I have been watching a year in the life of Greta Thunberg on the BBC’s Open University programs, what an eye-opener, these programmes are, and if you have missed any of it I believe it can be found on i-player.
When I first saw this dour wee lass, sitting outside the Swedish Parliament in August 2008, demonstrating “her school strike for the climate”
my first thoughts were possible, she could do with a good feed. However, what feeding she may, or not, have neglected on her body, she certainly has not been neglecting her brain.
Greta Thunberg has now become a household name attracting international attention since her lone demonstration. That demonstration has grown experientially and has bought more than 10 million people onto the streets worldwide to demand action on climate change.

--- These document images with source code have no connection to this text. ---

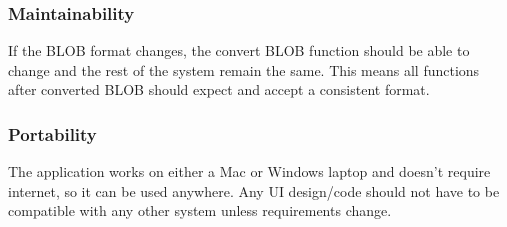 \documentclass[10pt,letterpaper,onecolumn]{article}
\begin{document}
\subsubsection{Maintainability}
If the BLOB format changes, the convert BLOB function should be able to change and the rest of the system remain the same.
This means all functions after converted BLOB should expect and accept a consistent format.

\subsubsection{Portability}
The application works on either a Mac or Windows laptop and doesn't require internet, so it can be used anywhere. Any UI design/code should not have to be compatible with any other system unless requirements change.
\end{document}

But has Greta Thunberg’s speeches been other than preaching to the converted?
Have the people that mater, those that can make the changes to reduce global warming, are they really listening, or simply using the bandwagon of Greta Thunberg to make worthless pledges, scoring brownie points for that up and coming election?
What I believe is different in the Greta Thunberg story is how she stands alone. Greta is not part of a highly efficient large organisation, funded by big business of taxpayer’s dollars, and that strikes a cord with people who may have thought that climate change was too big and could only be tackled at the highest level. However, seeing this frail little girl, standing on a box so that she may be seen over the podium by her audience, they too can feel, if this little girl can do something about climate change, then maybe I can too. No one is too small to make a difference, and the school children she was speaking to outside the Swedish Parliament that day in 2008, are now 13 years older, they will be well educated, have continued their education at colleges and universities across the world, and still with Greta’s inspirational word ringing in their ears.
I was in the dressing room of a rugby club and the coach had written on the white board.
“It takes only one inspired player to lift the rest of the team to victory”.
I grew up in Fife where ‘old king coal’ had reined for centuries, I lived in a village where every household had a coal fire, and in quiet weather condition in the 1950s would see a cloud of smoke hanging over the village. And in London that shroud would be so thick as to descend as smog. Eventually, the clean air act was passed in parliament.
Later in life, I worked at the Westfield Open Cast mine for a time,
it was then the biggest hole in Europe, and producing more coal, than all the deep coal mines in Fife combined. Coal was the heartbeat of the nation.
I watched Greta on her journey to the Turow coal mine in Poland, a mere 80 km east of Dresden (Germany). Westfield, pails into insignificance, a hobby pit, in comparison with Turow. 8 miles across and estimated 760 million tonnes of coal reserves,
Turow, produces around 27.7 million tonnes annually and still in full production to this day.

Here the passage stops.